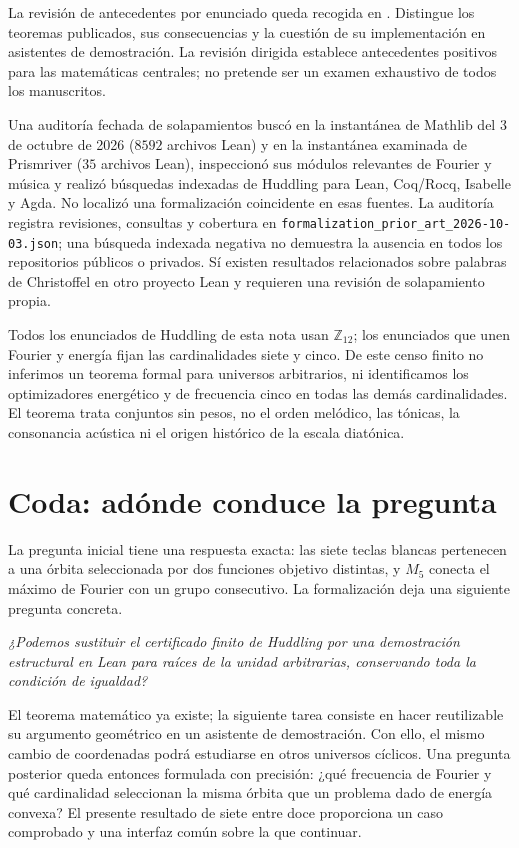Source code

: \documentclass[11pt]{article}
\newcommand{\lean}[1]{\texttt{#1}}
\newcommand{\Ztwelve}{\mathbb{Z}_{12}}
\newcommand{\question}[1]{\smallskip\noindent\textit{#1}\smallskip}
\begin{document}
La revisión de antecedentes por enunciado queda recogida en
. Distingue los teoremas publicados, sus
consecuencias y la cuestión de su implementación en asistentes de demostración. La
revisión dirigida establece antecedentes positivos para las matemáticas centrales;
no pretende ser un examen exhaustivo de todos los manuscritos.

Una auditoría fechada de solapamientos buscó en la instantánea de Mathlib del 3 de
octubre de 2026 ($8592$ archivos Lean) y en la instantánea examinada de Prismriver
($35$ archivos Lean), inspeccionó sus módulos relevantes de Fourier y música y realizó
búsquedas indexadas de Huddling para Lean, Coq/Rocq, Isabelle y Agda. No localizó una
formalización coincidente en esas fuentes. La auditoría registra revisiones, consultas
y cobertura en \lean{formalization\_prior\_art\_2026-10-03.json}; una búsqueda indexada
negativa no demuestra la ausencia en todos los repositorios públicos o privados.
Sí existen resultados relacionados sobre palabras de Christoffel en otro proyecto
Lean y requieren una revisión de solapamiento propia.

Todos los enunciados de Huddling de esta nota usan $\Ztwelve$; los enunciados que unen
Fourier y energía fijan las cardinalidades siete y cinco. De este censo finito no
inferimos un teorema formal para universos arbitrarios, ni identificamos los
optimizadores energético y de frecuencia cinco en todas las demás cardinalidades.
El teorema trata conjuntos sin pesos, no el orden melódico, las tónicas, la consonancia
acústica ni el origen histórico de la escala diatónica.

\section*{Coda: adónde conduce la pregunta}

La pregunta inicial tiene una respuesta exacta: las siete teclas blancas pertenecen
a una órbita seleccionada por dos funciones objetivo distintas, y $M_5$ conecta el
máximo de Fourier con un grupo consecutivo. La formalización deja una siguiente
pregunta concreta.

\question{¿Podemos sustituir el certificado finito de Huddling por una demostración
estructural en Lean para raíces de la unidad arbitrarias, conservando toda la condición de igualdad?}

El teorema matemático ya existe; la siguiente tarea consiste en hacer reutilizable su
argumento geométrico en un asistente de demostración. Con ello, el mismo cambio de
coordenadas podrá estudiarse en otros universos cíclicos. Una pregunta posterior queda
entonces formulada con precisión: ¿qué frecuencia de Fourier y qué cardinalidad
seleccionan la misma órbita que un problema dado de energía convexa? El presente
resultado de siete entre doce proporciona un caso comprobado y una interfaz común
sobre la que continuar.
\end{document}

To do:
Please, without any pictures, write out exactly the lines of the listing from its first line through the line that holds "a una órbita", ends included, and nothing beyond them.

Response:
Source code

: \documentclass[11pt]{article}
\newcommand{\lean}[1]{\texttt{#1}}
\newcommand{\Ztwelve}{\mathbb{Z}_{12}}
\newcommand{\question}[1]{\smallskip\noindent\textit{#1}\smallskip}
\begin{document}
La revisión de antecedentes por enunciado queda recogida en
. Distingue los teoremas publicados, sus
consecuencias y la cuestión de su implementación en asistentes de demostración. La
revisión dirigida establece antecedentes positivos para las matemáticas centrales;
no pretende ser un examen exhaustivo de todos los manuscritos.

Una auditoría fechada de solapamientos buscó en la instantánea de Mathlib del 3 de
octubre de 2026 ($8592$ archivos Lean) y en la instantánea examinada de Prismriver
($35$ archivos Lean), inspeccionó sus módulos relevantes de Fourier y música y realizó
búsquedas indexadas de Huddling para Lean, Coq/Rocq, Isabelle y Agda. No localizó una
formalización coincidente en esas fuentes. La auditoría registra revisiones, consultas
y cobertura en \lean{formalization\_prior\_art\_2026-10-03.json}; una búsqueda indexada
negativa no demuestra la ausencia en todos los repositorios públicos o privados.
Sí existen resultados relacionados sobre palabras de Christoffel en otro proyecto
Lean y requieren una revisión de solapamiento propia.

Todos los enunciados de Huddling de esta nota usan $\Ztwelve$; los enunciados que unen
Fourier y energía fijan las cardinalidades siete y cinco. De este censo finito no
inferimos un teorema formal para universos arbitrarios, ni identificamos los
optimizadores energético y de frecuencia cinco en todas las demás cardinalidades.
El teorema trata conjuntos sin pesos, no el orden melódico, las tónicas, la consonancia
acústica ni el origen histórico de la escala diatónica.

\section*{Coda: adónde conduce la pregunta}

La pregunta inicial tiene una respuesta exacta: las siete teclas blancas pertenecen
a una órbita seleccionada por dos funciones objetivo distintas, y $M_5$ conecta el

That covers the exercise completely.